#### Task requirements:
From the top of the records below, return each line exactly, ending with the line that contains "[!include[Running custom functions".

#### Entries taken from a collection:

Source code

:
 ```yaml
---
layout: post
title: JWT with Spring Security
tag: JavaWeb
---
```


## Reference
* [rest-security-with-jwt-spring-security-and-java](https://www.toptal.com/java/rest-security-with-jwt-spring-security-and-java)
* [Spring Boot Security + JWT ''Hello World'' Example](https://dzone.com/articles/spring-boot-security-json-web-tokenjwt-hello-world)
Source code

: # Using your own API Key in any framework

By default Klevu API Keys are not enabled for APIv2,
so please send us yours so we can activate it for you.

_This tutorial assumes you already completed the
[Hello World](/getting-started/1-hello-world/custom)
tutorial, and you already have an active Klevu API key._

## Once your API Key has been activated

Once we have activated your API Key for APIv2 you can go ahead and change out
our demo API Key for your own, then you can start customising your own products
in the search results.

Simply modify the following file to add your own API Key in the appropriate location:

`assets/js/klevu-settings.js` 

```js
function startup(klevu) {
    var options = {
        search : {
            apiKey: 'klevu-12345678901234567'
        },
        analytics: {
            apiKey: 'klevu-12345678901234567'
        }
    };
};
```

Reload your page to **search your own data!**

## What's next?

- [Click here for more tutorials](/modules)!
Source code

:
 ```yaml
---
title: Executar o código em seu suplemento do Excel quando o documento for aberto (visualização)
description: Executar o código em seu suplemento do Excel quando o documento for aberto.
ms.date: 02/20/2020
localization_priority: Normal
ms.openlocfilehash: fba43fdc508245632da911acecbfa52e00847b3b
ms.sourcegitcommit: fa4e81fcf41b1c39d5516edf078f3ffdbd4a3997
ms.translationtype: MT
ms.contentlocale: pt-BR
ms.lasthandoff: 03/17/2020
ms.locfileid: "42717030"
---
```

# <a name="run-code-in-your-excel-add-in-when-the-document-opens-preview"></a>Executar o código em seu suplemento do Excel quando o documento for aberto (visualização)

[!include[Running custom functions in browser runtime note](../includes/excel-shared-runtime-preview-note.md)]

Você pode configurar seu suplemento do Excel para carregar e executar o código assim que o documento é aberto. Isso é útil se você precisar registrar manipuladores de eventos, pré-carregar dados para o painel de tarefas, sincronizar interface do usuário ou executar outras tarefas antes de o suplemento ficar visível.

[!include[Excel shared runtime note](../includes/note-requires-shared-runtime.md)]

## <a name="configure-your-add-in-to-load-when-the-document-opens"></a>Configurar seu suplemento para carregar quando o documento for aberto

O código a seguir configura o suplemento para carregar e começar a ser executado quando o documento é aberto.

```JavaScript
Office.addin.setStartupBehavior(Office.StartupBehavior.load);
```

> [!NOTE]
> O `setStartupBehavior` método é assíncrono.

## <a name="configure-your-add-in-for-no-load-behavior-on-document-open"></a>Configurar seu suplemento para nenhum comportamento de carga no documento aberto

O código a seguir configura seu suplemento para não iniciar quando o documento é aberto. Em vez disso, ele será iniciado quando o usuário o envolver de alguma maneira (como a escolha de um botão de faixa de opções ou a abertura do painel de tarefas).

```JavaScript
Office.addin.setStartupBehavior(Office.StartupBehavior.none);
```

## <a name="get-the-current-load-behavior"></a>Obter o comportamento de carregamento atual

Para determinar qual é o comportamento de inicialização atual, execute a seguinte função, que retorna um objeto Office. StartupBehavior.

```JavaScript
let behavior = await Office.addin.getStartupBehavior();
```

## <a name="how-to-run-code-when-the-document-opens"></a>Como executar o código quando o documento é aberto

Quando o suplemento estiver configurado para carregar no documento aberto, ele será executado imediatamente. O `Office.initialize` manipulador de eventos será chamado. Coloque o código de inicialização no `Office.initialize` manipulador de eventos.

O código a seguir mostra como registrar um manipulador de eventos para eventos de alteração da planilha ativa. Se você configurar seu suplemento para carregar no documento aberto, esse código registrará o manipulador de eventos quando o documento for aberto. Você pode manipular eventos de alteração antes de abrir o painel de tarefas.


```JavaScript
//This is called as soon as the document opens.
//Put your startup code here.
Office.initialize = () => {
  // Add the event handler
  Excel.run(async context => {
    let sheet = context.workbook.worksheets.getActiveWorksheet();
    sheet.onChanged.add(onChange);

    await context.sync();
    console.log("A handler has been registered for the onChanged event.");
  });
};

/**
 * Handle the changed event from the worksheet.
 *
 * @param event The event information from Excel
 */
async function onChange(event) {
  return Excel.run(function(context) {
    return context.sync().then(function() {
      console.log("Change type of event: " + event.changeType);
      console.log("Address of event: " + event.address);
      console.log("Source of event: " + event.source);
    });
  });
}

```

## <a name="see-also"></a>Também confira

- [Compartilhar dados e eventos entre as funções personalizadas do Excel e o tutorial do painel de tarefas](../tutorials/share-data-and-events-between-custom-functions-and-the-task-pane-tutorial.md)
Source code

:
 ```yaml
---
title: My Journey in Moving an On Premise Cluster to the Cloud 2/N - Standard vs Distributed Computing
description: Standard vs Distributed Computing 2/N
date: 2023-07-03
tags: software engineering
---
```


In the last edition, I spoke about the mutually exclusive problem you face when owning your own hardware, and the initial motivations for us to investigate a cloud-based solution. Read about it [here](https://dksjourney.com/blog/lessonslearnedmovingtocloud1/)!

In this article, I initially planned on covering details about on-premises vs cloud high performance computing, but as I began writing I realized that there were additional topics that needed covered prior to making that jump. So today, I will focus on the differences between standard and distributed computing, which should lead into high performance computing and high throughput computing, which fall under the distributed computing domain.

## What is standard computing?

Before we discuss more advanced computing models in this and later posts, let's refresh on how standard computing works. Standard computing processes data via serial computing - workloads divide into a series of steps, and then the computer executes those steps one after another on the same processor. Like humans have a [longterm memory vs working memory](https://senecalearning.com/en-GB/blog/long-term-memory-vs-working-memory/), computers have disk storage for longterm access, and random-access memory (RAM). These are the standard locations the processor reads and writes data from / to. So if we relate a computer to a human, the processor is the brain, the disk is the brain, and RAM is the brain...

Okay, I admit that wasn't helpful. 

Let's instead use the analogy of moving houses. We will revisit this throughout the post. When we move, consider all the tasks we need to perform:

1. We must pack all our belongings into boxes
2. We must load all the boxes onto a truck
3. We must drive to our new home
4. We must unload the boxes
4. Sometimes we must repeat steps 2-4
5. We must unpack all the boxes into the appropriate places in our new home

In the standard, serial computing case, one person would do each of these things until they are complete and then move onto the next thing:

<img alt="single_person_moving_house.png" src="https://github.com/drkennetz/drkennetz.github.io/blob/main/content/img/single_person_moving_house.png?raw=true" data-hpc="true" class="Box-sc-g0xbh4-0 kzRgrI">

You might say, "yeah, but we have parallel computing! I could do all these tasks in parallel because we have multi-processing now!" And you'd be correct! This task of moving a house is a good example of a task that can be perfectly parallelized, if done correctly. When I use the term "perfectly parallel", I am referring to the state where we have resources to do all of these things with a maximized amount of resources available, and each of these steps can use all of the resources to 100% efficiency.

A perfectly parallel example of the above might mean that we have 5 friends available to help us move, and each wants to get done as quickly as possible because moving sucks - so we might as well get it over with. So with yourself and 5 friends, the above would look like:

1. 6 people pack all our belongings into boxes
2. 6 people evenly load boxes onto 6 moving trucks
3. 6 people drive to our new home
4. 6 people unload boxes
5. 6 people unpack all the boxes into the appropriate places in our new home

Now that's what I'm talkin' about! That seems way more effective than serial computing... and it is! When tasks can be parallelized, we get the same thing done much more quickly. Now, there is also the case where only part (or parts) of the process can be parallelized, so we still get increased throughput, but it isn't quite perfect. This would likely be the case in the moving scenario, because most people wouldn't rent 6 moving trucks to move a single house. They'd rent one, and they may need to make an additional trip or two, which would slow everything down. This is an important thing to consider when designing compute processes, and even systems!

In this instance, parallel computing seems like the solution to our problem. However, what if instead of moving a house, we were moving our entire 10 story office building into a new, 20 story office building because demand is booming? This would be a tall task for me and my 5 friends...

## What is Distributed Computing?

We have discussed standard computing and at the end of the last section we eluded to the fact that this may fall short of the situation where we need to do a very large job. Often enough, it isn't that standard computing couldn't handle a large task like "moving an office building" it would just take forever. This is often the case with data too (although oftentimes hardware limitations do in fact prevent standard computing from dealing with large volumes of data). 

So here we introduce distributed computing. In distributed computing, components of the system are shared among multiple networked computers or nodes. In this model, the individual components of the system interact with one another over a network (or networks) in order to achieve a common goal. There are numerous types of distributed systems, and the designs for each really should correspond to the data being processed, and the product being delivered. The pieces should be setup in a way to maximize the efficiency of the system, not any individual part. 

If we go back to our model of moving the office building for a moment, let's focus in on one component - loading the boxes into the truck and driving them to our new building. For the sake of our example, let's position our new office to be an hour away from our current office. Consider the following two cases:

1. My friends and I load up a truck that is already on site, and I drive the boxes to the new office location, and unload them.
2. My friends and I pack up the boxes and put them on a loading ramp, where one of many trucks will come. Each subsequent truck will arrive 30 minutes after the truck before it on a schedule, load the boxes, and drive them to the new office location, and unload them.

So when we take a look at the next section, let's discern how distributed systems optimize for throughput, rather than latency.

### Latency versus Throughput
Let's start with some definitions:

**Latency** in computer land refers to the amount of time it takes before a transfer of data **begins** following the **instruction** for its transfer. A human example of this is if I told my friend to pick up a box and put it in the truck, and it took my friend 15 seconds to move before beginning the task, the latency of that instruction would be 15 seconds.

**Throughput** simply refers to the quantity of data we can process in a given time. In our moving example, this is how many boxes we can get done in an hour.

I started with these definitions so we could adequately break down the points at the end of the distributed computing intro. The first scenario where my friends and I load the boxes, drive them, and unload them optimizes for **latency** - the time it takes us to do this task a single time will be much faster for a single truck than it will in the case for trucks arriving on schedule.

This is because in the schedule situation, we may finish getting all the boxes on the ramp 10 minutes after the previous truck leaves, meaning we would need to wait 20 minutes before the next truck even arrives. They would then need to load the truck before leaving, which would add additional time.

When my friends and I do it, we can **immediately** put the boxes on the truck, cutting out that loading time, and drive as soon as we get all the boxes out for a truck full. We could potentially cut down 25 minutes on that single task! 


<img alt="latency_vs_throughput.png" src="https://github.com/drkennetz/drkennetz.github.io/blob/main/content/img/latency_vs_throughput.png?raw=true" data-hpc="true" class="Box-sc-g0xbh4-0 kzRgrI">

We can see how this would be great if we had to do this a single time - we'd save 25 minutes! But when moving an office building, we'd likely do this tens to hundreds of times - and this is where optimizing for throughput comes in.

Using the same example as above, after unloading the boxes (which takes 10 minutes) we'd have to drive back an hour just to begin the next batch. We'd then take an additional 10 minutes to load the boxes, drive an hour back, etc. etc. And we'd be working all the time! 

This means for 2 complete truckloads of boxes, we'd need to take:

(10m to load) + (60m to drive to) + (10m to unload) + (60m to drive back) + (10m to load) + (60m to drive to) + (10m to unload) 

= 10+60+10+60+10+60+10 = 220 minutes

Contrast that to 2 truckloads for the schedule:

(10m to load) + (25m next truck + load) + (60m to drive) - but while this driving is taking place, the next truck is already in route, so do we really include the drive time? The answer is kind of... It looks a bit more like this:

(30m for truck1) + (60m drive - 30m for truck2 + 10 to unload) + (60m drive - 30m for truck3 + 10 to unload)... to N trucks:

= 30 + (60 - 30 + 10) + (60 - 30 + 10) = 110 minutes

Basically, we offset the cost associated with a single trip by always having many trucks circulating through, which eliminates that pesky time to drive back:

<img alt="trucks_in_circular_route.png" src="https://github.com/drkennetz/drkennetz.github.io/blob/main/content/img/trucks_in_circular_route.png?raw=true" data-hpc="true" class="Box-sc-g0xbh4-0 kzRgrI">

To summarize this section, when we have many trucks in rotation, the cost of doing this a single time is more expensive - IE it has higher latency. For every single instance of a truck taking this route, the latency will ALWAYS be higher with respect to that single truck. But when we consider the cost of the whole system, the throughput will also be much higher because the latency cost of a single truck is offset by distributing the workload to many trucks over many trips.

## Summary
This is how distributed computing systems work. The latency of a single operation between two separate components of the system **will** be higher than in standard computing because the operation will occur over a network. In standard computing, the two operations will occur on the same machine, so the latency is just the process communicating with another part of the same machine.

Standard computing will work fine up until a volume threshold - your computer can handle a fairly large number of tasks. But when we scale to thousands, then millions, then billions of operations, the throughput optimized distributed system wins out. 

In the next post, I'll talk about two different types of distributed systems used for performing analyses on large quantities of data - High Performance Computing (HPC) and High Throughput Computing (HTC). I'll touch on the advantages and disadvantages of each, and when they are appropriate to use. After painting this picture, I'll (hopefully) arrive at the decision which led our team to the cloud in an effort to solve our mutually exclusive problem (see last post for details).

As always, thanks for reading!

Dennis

#### Response box:
Source code

:
 ```yaml
---
layout: post
title: JWT with Spring Security
tag: JavaWeb
---
```


## Reference
* [rest-security-with-jwt-spring-security-and-java](https://www.toptal.com/java/rest-security-with-jwt-spring-security-and-java)
* [Spring Boot Security + JWT ''Hello World'' Example](https://dzone.com/articles/spring-boot-security-json-web-tokenjwt-hello-world)
Source code

: # Using your own API Key in any framework

By default Klevu API Keys are not enabled for APIv2,
so please send us yours so we can activate it for you.

_This tutorial assumes you already completed the
[Hello World](/getting-started/1-hello-world/custom)
tutorial, and you already have an active Klevu API key._

## Once your API Key has been activated

Once we have activated your API Key for APIv2 you can go ahead and change out
our demo API Key for your own, then you can start customising your own products
in the search results.

Simply modify the following file to add your own API Key in the appropriate location:

`assets/js/klevu-settings.js` 

```js
function startup(klevu) {
    var options = {
        search : {
            apiKey: 'klevu-12345678901234567'
        },
        analytics: {
            apiKey: 'klevu-12345678901234567'
        }
    };
};
```

Reload your page to **search your own data!**

## What's next?

- [Click here for more tutorials](/modules)!
Source code

:
 ```yaml
---
title: Executar o código em seu suplemento do Excel quando o documento for aberto (visualização)
description: Executar o código em seu suplemento do Excel quando o documento for aberto.
ms.date: 02/20/2020
localization_priority: Normal
ms.openlocfilehash: fba43fdc508245632da911acecbfa52e00847b3b
ms.sourcegitcommit: fa4e81fcf41b1c39d5516edf078f3ffdbd4a3997
ms.translationtype: MT
ms.contentlocale: pt-BR
ms.lasthandoff: 03/17/2020
ms.locfileid: "42717030"
---
```

# <a name="run-code-in-your-excel-add-in-when-the-document-opens-preview"></a>Executar o código em seu suplemento do Excel quando o documento for aberto (visualização)

[!include[Running custom functions in browser runtime note](../includes/excel-shared-runtime-preview-note.md)]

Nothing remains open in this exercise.